December 1, 2016
Feature

Changing the Game

Song's work makes the cut in two major high-performance computing conferences

Song_Leon_small
Shuaiwen Leon Song

Congratulations to Shuaiwen Leon Song, a research scientist with PNNL’s High Performance Computing group, who recently had two papers accepted at high-level conferences that focus on diverse and leading-edge research related to high-performance computer architectures.

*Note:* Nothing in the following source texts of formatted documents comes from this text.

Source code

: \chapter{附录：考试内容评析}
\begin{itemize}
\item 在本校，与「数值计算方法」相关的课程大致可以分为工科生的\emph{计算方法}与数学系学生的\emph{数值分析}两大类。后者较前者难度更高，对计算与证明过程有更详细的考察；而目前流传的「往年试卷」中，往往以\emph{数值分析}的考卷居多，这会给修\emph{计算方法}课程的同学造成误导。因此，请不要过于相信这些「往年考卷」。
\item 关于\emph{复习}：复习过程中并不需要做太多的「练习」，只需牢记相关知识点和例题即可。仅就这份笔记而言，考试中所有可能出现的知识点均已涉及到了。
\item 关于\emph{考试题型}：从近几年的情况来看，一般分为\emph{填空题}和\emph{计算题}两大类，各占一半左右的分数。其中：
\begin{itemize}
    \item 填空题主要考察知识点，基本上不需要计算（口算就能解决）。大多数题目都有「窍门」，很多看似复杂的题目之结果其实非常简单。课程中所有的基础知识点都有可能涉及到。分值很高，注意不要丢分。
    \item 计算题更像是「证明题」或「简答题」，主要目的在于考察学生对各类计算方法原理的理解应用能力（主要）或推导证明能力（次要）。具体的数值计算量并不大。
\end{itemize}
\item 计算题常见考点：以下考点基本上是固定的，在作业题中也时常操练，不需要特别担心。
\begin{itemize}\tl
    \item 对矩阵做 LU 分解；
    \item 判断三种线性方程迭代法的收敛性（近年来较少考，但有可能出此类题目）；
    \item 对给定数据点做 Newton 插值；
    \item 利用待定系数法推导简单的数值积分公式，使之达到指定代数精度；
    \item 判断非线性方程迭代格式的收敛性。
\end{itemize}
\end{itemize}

Initially, the paper, “Processing-in-Memory Enabled Graphics Processors for 3D Rendering,” was accepted for presentation at the 23rd IEEE International Symposium on High-Performance Computer Architecture, or HPCA-23, to be held next February in Austin. HPCA-23 is a leading forum for scientists and engineers to present their diverse work involving computer architectures. Only 50 papers were selected for this year’s main session presentations.

Doom3box

The work, coauthored with scientists from the University of Houston and Beijing Advanced Innovation Center for Imaging Technology, examines the three-dimensional (3D) gaming experience on modern computer systems that provides today’s gamers with immersive graphics and intense imaging at the cost of memory bandwidth. Song and his coauthors employed two architectural designs to enable processing-in-memory-based graphics processing units (GPU) for efficient 3D rendering. The team used well-known games, including Doom 3 and Half-Life 2, to demonstrate their designs could improve texture filtering performance and 3D rendering up to 6.4 times and 65 percent over baseline GPUs. Their design also was shown to provide significant memory traffic and energy reduction without sacrificing rendering quality.

“As part of this work, we explored the Hybrid Memory Cube, or HMC, a type of stacked memory in the GPU, to efficiently process high-performance graphics applications and alter their pipeline to significantly reduce memory access,” Song explained. “We also enabled an approximate computing strategy with the new design.”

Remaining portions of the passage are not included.